Cleansing Fire

Defending Truth and Tradition in the Roman Catholic Church

A Chancel Image: Assumption of the Virgin

August 15th, 2010, Promulgated by Bernie

Previously here

"Assumption of the Virgin", Tiziano Vecelli (Tiziano Vecellio; "Titian"), 1516–1518, Basilica of Santa Maria Gloriosa dei Frari, Venice, Italy

There are many Christian scenes, subjects, symbols, and themes that could effectively be depicted in a chancel area. The one we examined just previously in this series was a somewhat complicated combination of -among other things- Biblical narrative, symbolism, and dogmatic catechesis. In fact all of those aspects of visual imagery were important during the 4th through 6th centuries when similar chancel images were created. That period saw numerous superficial conversions and heretical challenges. Keeping the newcomers from backsliding into paganism or confusing heresy for truth was a major problem for bishops (somewhat similar to our situation, today!).

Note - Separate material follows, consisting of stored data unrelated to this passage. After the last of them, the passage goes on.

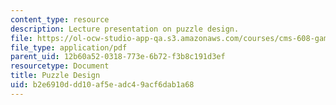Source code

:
```yaml
---
content_type: resource
description: Lecture presentation on puzzle design.
file: https://ol-ocw-studio-app-qa.s3.amazonaws.com/courses/cms-608-game-design-spring-2008/b2e6910ddd10af5eadc49acf6dab1a68_MITCMS_608s08_lec30.pdf
file_type: application/pdf
parent_uid: 12b60a52-0318-773e-6b72-f3b8c191d3ef
resourcetype: Document
title: Puzzle Design
uid: b2e6910d-dd10-af5e-adc4-9acf6dab1a68
---
```

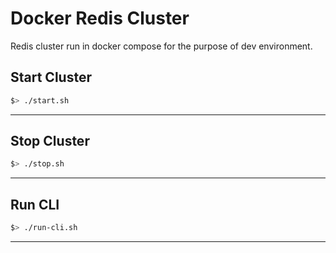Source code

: # Docker Redis Cluster

Redis cluster run in docker compose for the purpose of dev environment.

## Start Cluster

```bash
$> ./start.sh
```

---

## Stop Cluster

```bash
$> ./stop.sh
```

---

## Run CLI

```bash
$> ./run-cli.sh
```

---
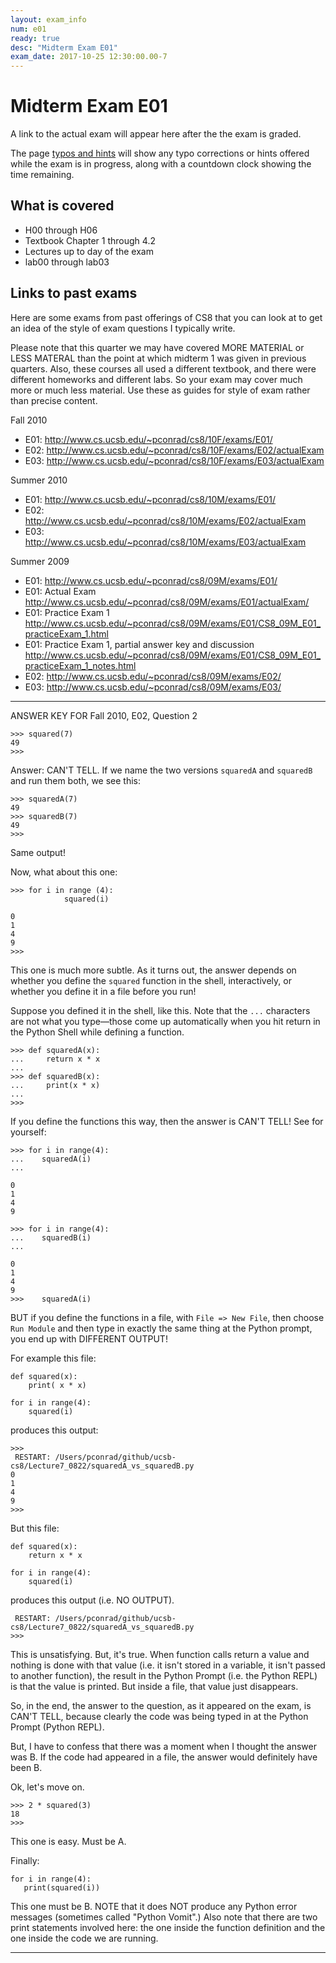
```yaml
---
layout: exam_info
num: e01
ready: true
desc: "Midterm Exam E01"
exam_date: 2017-10-25 12:30:00.00-7
---
```


# Midterm Exam E01

A link to the actual exam will appear here after the the exam is graded.

The page [typos and hints](typos/) will show any typo corrections or hints offered while the exam is in progress, along with a countdown clock showing the time remaining.

## What is covered

* H00 through H06
* Textbook Chapter 1 through 4.2
* Lectures up to day of the exam
* lab00 through lab03

## Links to past exams


Here are some exams from past offerings of CS8 that you can look at to get an idea of the style of exam questions I typically write.

Please note that this quarter we may have covered MORE MATERIAL or LESS MATERAL than the point at which midterm 1 was given in previous quarters.  Also, these courses all used a different textbook, and there were different homeworks and different labs.   So your exam may cover much more or much less material.  Use these as guides for style of exam rather than precise content.

Fall 2010

* E01: <http://www.cs.ucsb.edu/~pconrad/cs8/10F/exams/E01/>
* E02: <http://www.cs.ucsb.edu/~pconrad/cs8/10F/exams/E02/actualExam>
* E03: <http://www.cs.ucsb.edu/~pconrad/cs8/10F/exams/E03/actualExam>

Summer 2010

* E01: <http://www.cs.ucsb.edu/~pconrad/cs8/10M/exams/E01/>
* E02: <http://www.cs.ucsb.edu/~pconrad/cs8/10M/exams/E02/actualExam>
* E03: <http://www.cs.ucsb.edu/~pconrad/cs8/10M/exams/E03/actualExam>


Summer 2009

* E01: <http://www.cs.ucsb.edu/~pconrad/cs8/09M/exams/E01/>
* E01: Actual Exam <http://www.cs.ucsb.edu/~pconrad/cs8/09M/exams/E01/actualExam/>
* E01: Practice Exam 1 <http://www.cs.ucsb.edu/~pconrad/cs8/09M/exams/E01/CS8_09M_E01_practiceExam_1.html>
* E01: Practice Exam 1, partial answer key and discussion <http://www.cs.ucsb.edu/~pconrad/cs8/09M/exams/E01/CS8_09M_E01_practiceExam_1_notes.html>
* E02: <http://www.cs.ucsb.edu/~pconrad/cs8/09M/exams/E02/>
* E03: <http://www.cs.ucsb.edu/~pconrad/cs8/09M/exams/E03/>

---

ANSWER KEY FOR Fall 2010, E02, Question 2



```
>>> squared(7)
49
>>>
```

Answer: CAN'T TELL.  If we name the two versions `squaredA` and `squaredB` and run them both, we see this:

```
>>> squaredA(7)
49
>>> squaredB(7)
49
>>> 
```

Same output!

Now, what about this one:


```
>>> for i in range (4):
            squared(i)

0
1
4
9
>>>
```

This one is much more subtle.  As it turns out, the answer depends on whether you define the `squared` function in the shell, interactively, or whether you define it in a file before you run!

Suppose you defined it in the shell, like this.  Note that the `...` characters are not what you type&mdash;those come up automatically when you hit return in the Python Shell while defining a function.

```
>>> def squaredA(x):
...     return x * x
... 
>>> def squaredB(x):
...     print(x * x)
... 
>>> 
```

If you define the functions this way, then the answer is CAN'T TELL!  See for yourself:


```
>>> for i in range(4):
...    squaredA(i)
... 

0
1
4
9

>>> for i in range(4):
...    squaredB(i)
... 

0
1
4
9
>>>    squaredA(i)
```

BUT if you define the functions in a file, with `File => New File`, then choose `Run Module` and then type in exactly 
the same thing at the Python prompt, you end up with DIFFERENT OUTPUT!

For example this file:

```
def squared(x):
    print( x * x)

for i in range(4):
    squared(i)
```

produces this output:

```
>>> 
 RESTART: /Users/pconrad/github/ucsb-cs8/Lecture7_0822/squaredA_vs_squaredB.py 
0
1
4
9
>>> 
```

But this file:

```
def squared(x):
    return x * x

for i in range(4):
    squared(i)
```

produces this output (i.e. NO OUTPUT).

```
 RESTART: /Users/pconrad/github/ucsb-cs8/Lecture7_0822/squaredA_vs_squaredB.py 
>>> 
```

This is unsatisfying.  But, it's true.   When function calls return a value and nothing is done with that value (i.e. it isn't stored in a variable, it isn't passed to another function), the result in the Python Prompt (i.e. the Python REPL) is that the value is printed.  But inside a file, that value just disappears.

So, in the end, the answer to the question, as it appeared on the exam, is CAN'T TELL, because clearly the code was being typed in at the Python Prompt (Python REPL).

But, I have to confess that there was a moment when I thought the answer was B.   If the code had appeared in a file, the answer would definitely have been B.

Ok, let's move on.

```
>>> 2 * squared(3)
18
>>>    
```

This one is easy.  Must be A.

Finally:

```
for i in range(4):
   print(squared(i))
```

This one must be B.    NOTE that it does NOT produce any Python error messages (sometimes called "Python Vomit".)   Also note that there are two print statements involved here: the one inside the function definition and the one inside the code we are running.


---

<div style="display:none;">  http://ucsb-cs8-f17.github.io/exam/e01 </div>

One of the most beautiful altar paintings from our tradition requires a little less intellectual effort and employs visual drama to encourage us on to our goal of eternal happiness with God in heaven. It also illustrates a dogma of the faith but in a way that visually complements the action at the altar beneath the painting’s bottom frame. The Assumption of the Virgin (1516-1518) is a large oil painting located in the Basilica of Santa Maria Gloriosa dei Frari (St. Mary of the Friars) in Venice. “I Frari”, as it is known locally, is a major church in Venice, Italy. It stands on the Campo dei Frari at the heart of the San Polo district of the city. The church is dedicated to the Assumption of Mary (Assunzione della Beata Virgine) and is maintained by the Franciscan Friars. It has a monastic type choir area between the main body of the church and the chancel but the painting of the Assumption can be seen through the entrance archway of the choir.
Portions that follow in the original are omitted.